Bixente Lizarazu (Euro 1996) : « Cet Euro nous a donné confiance »
Le latéral gauche, qui avait gagné des galons de titulaire pendant l'Euro 96, est persuadé que le bon parcours des Bleus en Angleterre a conditionné les succès de 1998 et 2000.
« Quel souvenir gardez-vous de l’Euro 1996, votre première grande compétition avec l’Équipe de France A ?
Un très bon souvenir. À titre personnel, je deviens titulaire lors de cette compétition, comme Lilian Thuram. C’est pour ça qu’il y a un truc spécial entre Lilian et moi. Jusqu’ici, j’avais un statut de joueur qui rentrait dans l’équipe de temps en temps. Collectivement, il y a un peu de frustration avec l’élimination aux tirs au but en demi-finale. Disons que cet Euro nous a donné confiance pour la suite. Une génération est née en Angleterre. Pour moi, 1998 et 2000 ont existé parce qu’il y a eu 1996. Cet Euro a é té un excellent laboratoire pour la suite.
On a beaucoup entendu que l’Euro 1996 devait servir à préparer la Coupe du monde 2018 en France. Pourtant, le coup d’essai a failli se transformer en coup de maître...
Personne ne nous attendait à ce niveau. Nous avions préparé cet Euro de façon très sérieuse, très méthodique. Après, c’est toujours pareil, dans une compétition comme celle-là, l’appétit vient en mangeant. Il nous a manqué un peu de chance aux tirs au but. Contre la République tchèque, nous jouons un match serré. Nous aurions été en finale, ça n’aurait pas été choquant du tout. Aurait-on pu battre l’Allemagne ensuite ? On ne le saura jamais. Nous n’avions pas encore la force défensive et mentale de 1998. Mais nous avons compris que nous étions une équipe difficile à manœuvrer.
Victime d’un accident de voiture quelques jours avant le début de la compétition, Zinédine Zidane avait disputé cet Euro amoindri. Avec un ZZ à 100 %, l’Équipe de France aurait-elle pu aller au bout ?
Physiquement, il n’allait pas bien, c’est une réalité.

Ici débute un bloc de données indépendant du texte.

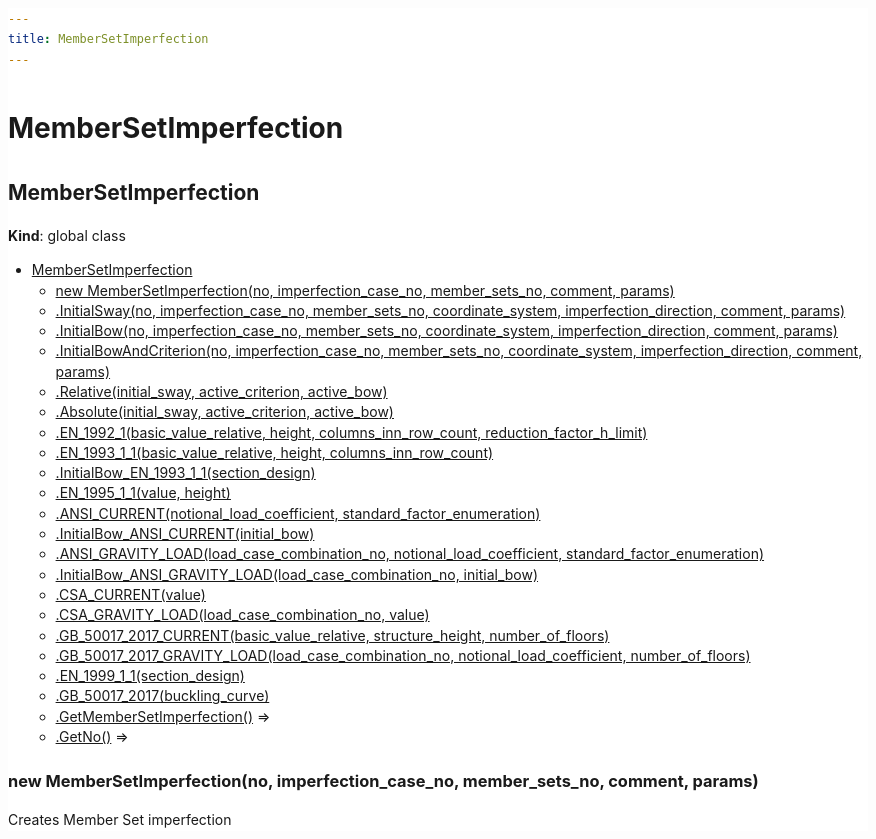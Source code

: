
 ```yaml
---
title: MemberSetImperfection
---
```


# MemberSetImperfection

<a name="MemberSetImperfection"></a>

## MemberSetImperfection
**Kind**: global class  

* [MemberSetImperfection](#MemberSetImperfection)
    * [new MemberSetImperfection(no, imperfection_case_no, member_sets_no, comment, params)](#new_MemberSetImperfection_new)
    * [.InitialSway(no, imperfection_case_no, member_sets_no, coordinate_system, imperfection_direction, comment, params)](#MemberSetImperfection+InitialSway)
    * [.InitialBow(no, imperfection_case_no, member_sets_no, coordinate_system, imperfection_direction, comment, params)](#MemberSetImperfection+InitialBow)
    * [.InitialBowAndCriterion(no, imperfection_case_no, member_sets_no, coordinate_system, imperfection_direction, comment, params)](#MemberSetImperfection+InitialBowAndCriterion)
    * [.Relative(initial_sway, active_criterion, active_bow)](#MemberSetImperfection+Relative)
    * [.Absolute(initial_sway, active_criterion, active_bow)](#MemberSetImperfection+Absolute)
    * [.EN_1992_1(basic_value_relative, height, columns_inn_row_count, reduction_factor_h_limit)](#MemberSetImperfection+EN_1992_1)
    * [.EN_1993_1_1(basic_value_relative, height, columns_inn_row_count)](#MemberSetImperfection+EN_1993_1_1)
    * [.InitialBow_EN_1993_1_1(section_design)](#MemberSetImperfection+InitialBow_EN_1993_1_1)
    * [.EN_1995_1_1(value, height)](#MemberSetImperfection+EN_1995_1_1)
    * [.ANSI_CURRENT(notional_load_coefficient, standard_factor_enumeration)](#MemberSetImperfection+ANSI_CURRENT)
    * [.InitialBow_ANSI_CURRENT(initial_bow)](#MemberSetImperfection+InitialBow_ANSI_CURRENT)
    * [.ANSI_GRAVITY_LOAD(load_case_combination_no, notional_load_coefficient, standard_factor_enumeration)](#MemberSetImperfection+ANSI_GRAVITY_LOAD)
    * [.InitialBow_ANSI_GRAVITY_LOAD(load_case_combination_no, initial_bow)](#MemberSetImperfection+InitialBow_ANSI_GRAVITY_LOAD)
    * [.CSA_CURRENT(value)](#MemberSetImperfection+CSA_CURRENT)
    * [.CSA_GRAVITY_LOAD(load_case_combination_no, value)](#MemberSetImperfection+CSA_GRAVITY_LOAD)
    * [.GB_50017_2017_CURRENT(basic_value_relative, structure_height, number_of_floors)](#MemberSetImperfection+GB_50017_2017_CURRENT)
    * [.GB_50017_2017_GRAVITY_LOAD(load_case_combination_no, notional_load_coefficient, number_of_floors)](#MemberSetImperfection+GB_50017_2017_GRAVITY_LOAD)
    * [.EN_1999_1_1(section_design)](#MemberSetImperfection+EN_1999_1_1)
    * [.GB_50017_2017(buckling_curve)](#MemberSetImperfection+GB_50017_2017)
    * [.GetMemberSetImperfection()](#MemberSetImperfection+GetMemberSetImperfection) ⇒
    * [.GetNo()](#MemberSetImperfection+GetNo) ⇒

<a name="new_MemberSetImperfection_new"></a>

### new MemberSetImperfection(no, imperfection_case_no, member_sets_no, comment, params)
Creates Member Set imperfection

À son meilleur niveau, il pouvait nous apporter beaucoup. Il faisait déjà des choses extraordinaires sur le terrain, j’avais pu m’en apercevoir avec les Girondins de Bordeaux, contre l’AC Milan notamment.
Et si Didier Deschamps n’avait pas raté la demi-finale, à cause d’une blessure au mollet ?
Son absence a joué. Mais si on avait passé les tirs au but… On était au niveau. Je le répète, la qualification pour la finale s’est jouée à un rien.
Il fallait être patient. Se laisser du temps. Mais si nous avions pu aller en finale et la gagner, on ne l’aurait pas laissé passer. Il faut savoir prendre le temps, ne pas toujours voir à court terme.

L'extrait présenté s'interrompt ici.